Japan, Inc., July, 2003 by David Wolman

ZIPPING INTO MY RUBBERY survival suit in case the Russian Mil-M80 helicopter I'm about to board crashes into the frigid waters of the northeastern Pacific, I can't help but think of the two oil rig workers who'd just been joking about imminent death. A plunge into a pile of late-winter sea ice would surely shatter the body. The yellow suits, they'd said, are just meant to keep all your parts together in a conveniently retrievable package.

A few moments later the rotors begin spinning and we lift off from Chayvo. Outside, sand blows over a cold and uninviting coastline while an earthmover dumps its payload into an awaiting truck. Further in the distance stands the bright blue tower of Exxon's Yastreb oil rig, one of the largest and most powerful oil rigs on the planet.

Eight months ago, none of this was here.

Desolate, ice-bound, tectonically tumultuous, blanketed in red tape and severely lacking in infrastructure, Sakhalin Island, Russia is nevertheless the epicenter of the world's latest dash for oil and gas reserves, with multi-billion dollar projects already underway and others in the works. By some estimates, the Sakhalin shelf is blessed with as much oil and gas as Alaska's North Slope, and could bring in $50 billion or more of investment over the next few decades.

At $12 billion, the Sakhalin I project, run by a consortium of companies led by ExxonMobil, is quite simply the biggest foreign investment in Russian history. (The subsidiary running the project is called Exxon Neftegas Ltd.) The Chayvo site is just the first phase of Exxon's ambitious plan for the island, which includes a natural gas pipeline running

south from Sakhalin to Japan.

Not far up the same blustery coast from Chayvo sits the Molikpaq offshore drilling rig for Sakhalin II, operated by a constellation of companies known as Sakhalin Energy, of which Royal Dutch/Shell is the largest stakeholder.
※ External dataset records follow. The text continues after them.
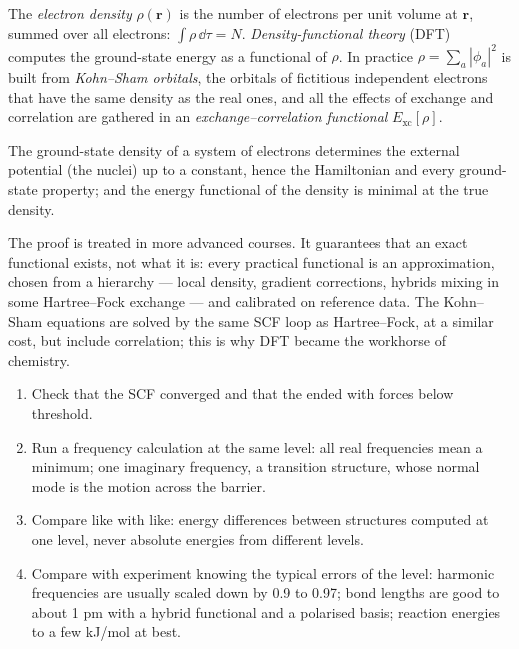 \begin{definition}\label{def:b3:computational-chemistry:dft}
The \emph{electron density} $\rho(\mathbf r)$ is the
number of electrons per unit volume at $\mathbf r$, summed over all electrons:
$\int\rho\,\dd\tau = N$. \emph{Density-functional theory}
(DFT) computes the ground-state energy as a functional of $\rho$. In
practice $\rho = \sum_a|\phi_a|^2$ is built from \emph{Kohn--Sham
orbitals}, the orbitals of fictitious independent
electrons that have the same density as the real ones, and all the effects
of exchange and correlation are gathered in an \emph{exchange--correlation
functional} $E_{\mathrm{xc}}[\rho]$.
\end{definition}

\begin{theorem}\label{thm:b3:computational-chemistry:hohenberg-kohn}
The ground-state density of a system of electrons determines the external
potential (the nuclei) up to a constant, hence the Hamiltonian and every
ground-state property; and the energy functional of the density is
minimal at the true density.
\end{theorem}
\admitted

The proof is treated in more advanced courses. It guarantees that an exact
functional exists, not what it is: every practical functional is an
approximation, chosen from a hierarchy --- local density, gradient
corrections, hybrids mixing in some Hartree--Fock exchange --- and
calibrated on reference data. The Kohn--Sham equations are solved by the
same SCF loop as Hartree--Fock, at a similar cost, but include correlation;
this is why DFT became the workhorse of chemistry.

\begin{method}\label{met:b3:computational-chemistry:read-calculation}
\begin{enumerate}
  \item Check that the SCF converged and that the  ended
        with forces below threshold.
  \item Run a frequency calculation at the same level: all real frequencies
        mean a minimum; one imaginary frequency, a transition structure, whose
        normal mode is the motion across the barrier.
  \item Compare like with like: energy differences between structures
        computed at one level, never absolute energies from different levels.
  \item Compare with experiment knowing the typical errors of the level:
        harmonic frequencies are usually scaled down by 0.9 to 0.97;
        bond lengths are good to about 1 pm with a hybrid functional and a
        polarised basis; reaction energies to a few \unit{kJ/mol} at best.
\end{enumerate}
\end{method}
As the Sakhalin oil rush ramps up, it's clear that everyone in the industry is either in or wants in: Exxon, Shell, Mitsubishi, Haliburton, Chevron, Mitsui, Astra, Rosneft, BP and more. Sakhalin III, V, VII--how high can you count?

For Japan, Sakhalin Island has never been so close, yet so far. Only 43 kilometers from Hokkaido's northern tip at Wakkanai, Sakhalin's sudden prosperity, though still risky and arguably mismanaged, nevertheless stands in sharp contrast to Japan's continued economic woes.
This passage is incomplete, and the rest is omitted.